ESCH/LUX. Das Schöne im Traurigen: Die englische Band Sophia um Robin Proper-Sheppard ist so schwermütig, dass selbst dem drolligsten Kirmes-Gemüt das Lachen in der Luftröhre stecken bleiben könnte. Nicht nur das machte die Band beim Konzert in Esch zu etwas ganz Besonderem.

Pssst. Sei bloß still! Der Typ aus der hinteren Ecke sucht neue Feinde. Er will sich zumindest sehr, sehr unbeliebt machen. Da ruft er mehrfach "God Machine" Richtung Bühne. Beim Sophia-Konzert. God Machine - das ist die Ex-Band von Sophia-Kopf Robin Proper-Sheppard.
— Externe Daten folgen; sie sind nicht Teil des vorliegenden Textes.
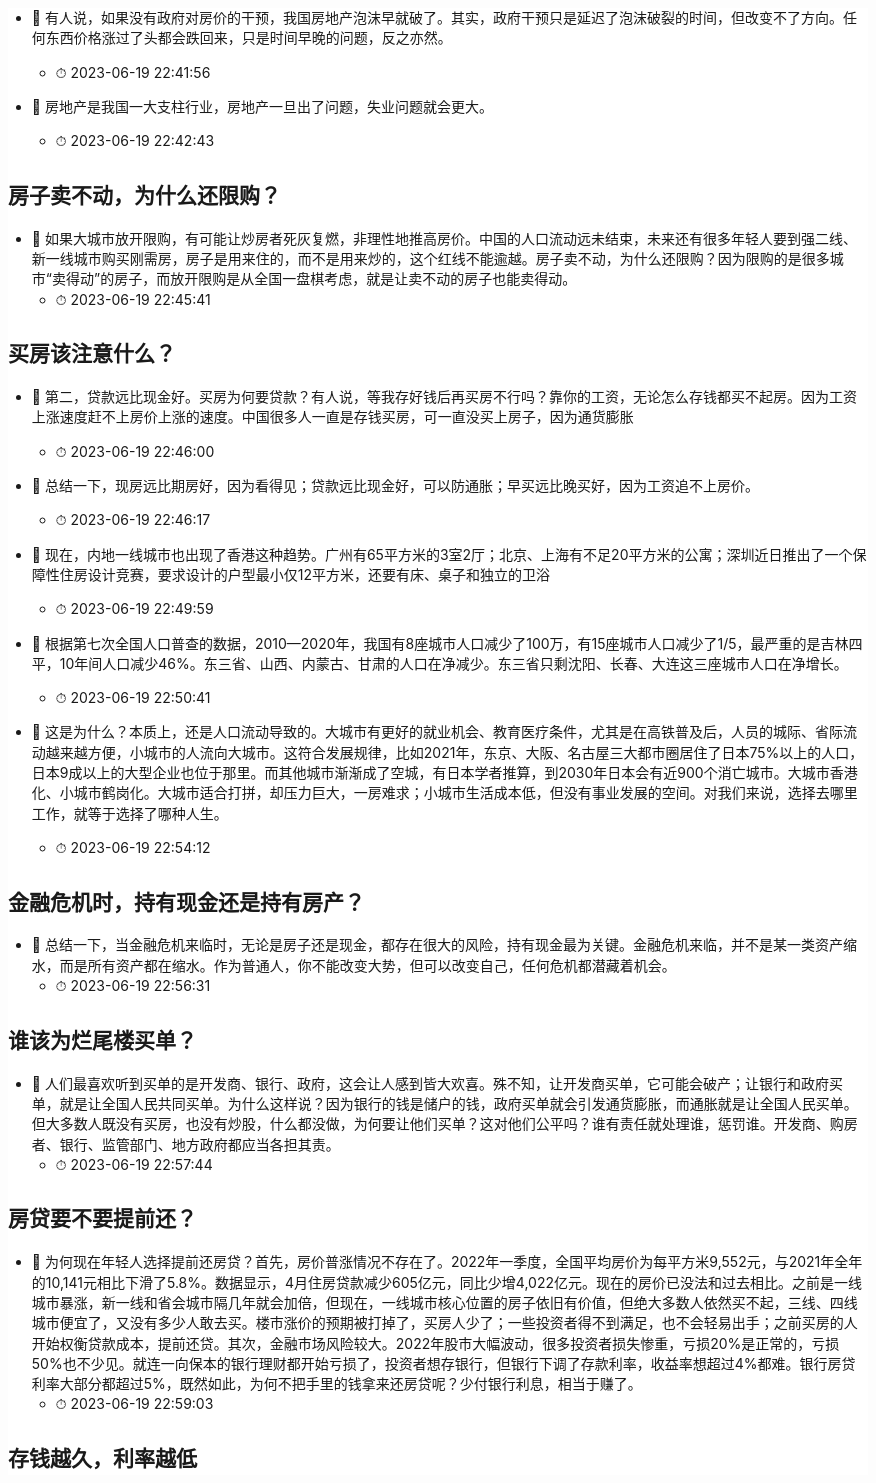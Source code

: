 
- 📌 有人说，如果没有政府对房价的干预，我国房地产泡沫早就破了。其实，政府干预只是延迟了泡沫破裂的时间，但改变不了方向。任何东西价格涨过了头都会跌回来，只是时间早晚的问题，反之亦然。 
    - ⏱ 2023-06-19 22:41:56 

- 📌 房地产是我国一大支柱行业，房地产一旦出了问题，失业问题就会更大。 
    - ⏱ 2023-06-19 22:42:43 
## 房子卖不动，为什么还限购？


- 📌 如果大城市放开限购，有可能让炒房者死灰复燃，非理性地推高房价。中国的人口流动远未结束，未来还有很多年轻人要到强二线、新一线城市购买刚需房，房子是用来住的，而不是用来炒的，这个红线不能逾越。房子卖不动，为什么还限购？因为限购的是很多城市“卖得动”的房子，而放开限购是从全国一盘棋考虑，就是让卖不动的房子也能卖得动。 
    - ⏱ 2023-06-19 22:45:41 
## 买房该注意什么？


- 📌 第二，贷款远比现金好。买房为何要贷款？有人说，等我存好钱后再买房不行吗？靠你的工资，无论怎么存钱都买不起房。因为工资上涨速度赶不上房价上涨的速度。中国很多人一直是存钱买房，可一直没买上房子，因为通货膨胀 
    - ⏱ 2023-06-19 22:46:00 

- 📌 总结一下，现房远比期房好，因为看得见；贷款远比现金好，可以防通胀；早买远比晚买好，因为工资追不上房价。 
    - ⏱ 2023-06-19 22:46:17 

- 📌 现在，内地一线城市也出现了香港这种趋势。广州有65平方米的3室2厅；北京、上海有不足20平方米的公寓；深圳近日推出了一个保障性住房设计竞赛，要求设计的户型最小仅12平方米，还要有床、桌子和独立的卫浴 
    - ⏱ 2023-06-19 22:49:59 

- 📌 根据第七次全国人口普查的数据，2010—2020年，我国有8座城市人口减少了100万，有15座城市人口减少了1/5，最严重的是吉林四平，10年间人口减少46%。东三省、山西、内蒙古、甘肃的人口在净减少。东三省只剩沈阳、长春、大连这三座城市人口在净增长。 
    - ⏱ 2023-06-19 22:50:41 

- 📌 这是为什么？本质上，还是人口流动导致的。大城市有更好的就业机会、教育医疗条件，尤其是在高铁普及后，人员的城际、省际流动越来越方便，小城市的人流向大城市。这符合发展规律，比如2021年，东京、大阪、名古屋三大都市圈居住了日本75%以上的人口，日本9成以上的大型企业也位于那里。而其他城市渐渐成了空城，有日本学者推算，到2030年日本会有近900个消亡城市。大城市香港化、小城市鹤岗化。大城市适合打拼，却压力巨大，一房难求；小城市生活成本低，但没有事业发展的空间。对我们来说，选择去哪里工作，就等于选择了哪种人生。 
    - ⏱ 2023-06-19 22:54:12 
## 金融危机时，持有现金还是持有房产？


- 📌 总结一下，当金融危机来临时，无论是房子还是现金，都存在很大的风险，持有现金最为关键。金融危机来临，并不是某一类资产缩水，而是所有资产都在缩水。作为普通人，你不能改变大势，但可以改变自己，任何危机都潜藏着机会。 
    - ⏱ 2023-06-19 22:56:31 
## 谁该为烂尾楼买单？


- 📌 人们最喜欢听到买单的是开发商、银行、政府，这会让人感到皆大欢喜。殊不知，让开发商买单，它可能会破产；让银行和政府买单，就是让全国人民共同买单。为什么这样说？因为银行的钱是储户的钱，政府买单就会引发通货膨胀，而通胀就是让全国人民买单。但大多数人既没有买房，也没有炒股，什么都没做，为何要让他们买单？这对他们公平吗？谁有责任就处理谁，惩罚谁。开发商、购房者、银行、监管部门、地方政府都应当各担其责。 
    - ⏱ 2023-06-19 22:57:44 
## 房贷要不要提前还？


- 📌 为何现在年轻人选择提前还房贷？首先，房价普涨情况不存在了。2022年一季度，全国平均房价为每平方米9,552元，与2021年全年的10,141元相比下滑了5.8%。数据显示，4月住房贷款减少605亿元，同比少增4,022亿元。现在的房价已没法和过去相比。之前是一线城市暴涨，新一线和省会城市隔几年就会加倍，但现在，一线城市核心位置的房子依旧有价值，但绝大多数人依然买不起，三线、四线城市便宜了，又没有多少人敢去买。楼市涨价的预期被打掉了，买房人少了；一些投资者得不到满足，也不会轻易出手；之前买房的人开始权衡贷款成本，提前还贷。其次，金融市场风险较大。2022年股市大幅波动，很多投资者损失惨重，亏损20%是正常的，亏损50%也不少见。就连一向保本的银行理财都开始亏损了，投资者想存银行，但银行下调了存款利率，收益率想超过4%都难。银行房贷利率大部分都超过5%，既然如此，为何不把手里的钱拿来还房贷呢？少付银行利息，相当于赚了。 
    - ⏱ 2023-06-19 22:59:03 
## 存钱越久，利率越低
Der trägt im halbvollen, kleinen Rockhal-Saal nicht nur ergreifende, todtraurige Lieder vor. Sondern er gilt auch als jemand, der es hasst, auf seine frühere Band angesprochen zu werden. Nicht nur, weil er die mit dem Tod seines Freundes und Band-Mitglieds Jimmy Fernandez verbindet. Dann kann er unwirsch reagieren und die Lust aufs Konzert verlieren. Das wäre verdammt schade. Auch wenn Sophia - das bedeutet auf griechisch "Weisheit" - schon an der Zugabe arbeitet.Mist. Der Schreihals wurde gehört. Proper-Sheppards Miene verfinstert sich. Vielleicht. Es ist schwer zu sagen, weil das funzlige blaue Restlicht nur seinen Hinterkopf erreicht. Seine Gesichtszüge arbeiten versteckt, im Schatten. Wie seine Lebensfreude. Die Akustikgitarre fleht um den Moll-Akkord. Die Stimme bricht. Nicht nur, weil Proper-Sheppard gerade in etwa "Der Tod kommt sooo langsam, wenn man auf ihn wartet" singt. Anschließend antwortet er dem einsamen Rufer: "Du bist 15 Jahre zu spät. Du kannst tausend Mal God Machine rufen. Das wird nichts ändern."

Der Provokateur hat Glück. Der eher zerbrechliche Proper-Sheppard - einer, den man sonst eher mit Samthandschuhen anfassen sollte - lässt sich nicht beirren. Ein großes Konzert braucht ein großes Ende. Das weiß er. Und das hat sich das Luxemburger Publikum verdient, das auch in den gehauchtesten Momenten der Melancholie mucksmäuschenstill lauschte. Denn die Stille, die Trauerarbeit, das leise Leid, das ist nur die eine Seite des Wahl-Londoners. Fünf ausgezeichnete Musiker hat er mit dabei. Wie gut das harmoniert, zeigt sich bei der mächtigen letzten Zugabe - "The River Song". Mit ausuferndem, brachialen Ende, mit gleich vier Gitarristen (!). Wer da anschließend noch God Machine vermisste, dem ist wohl nicht mehr zu helfen.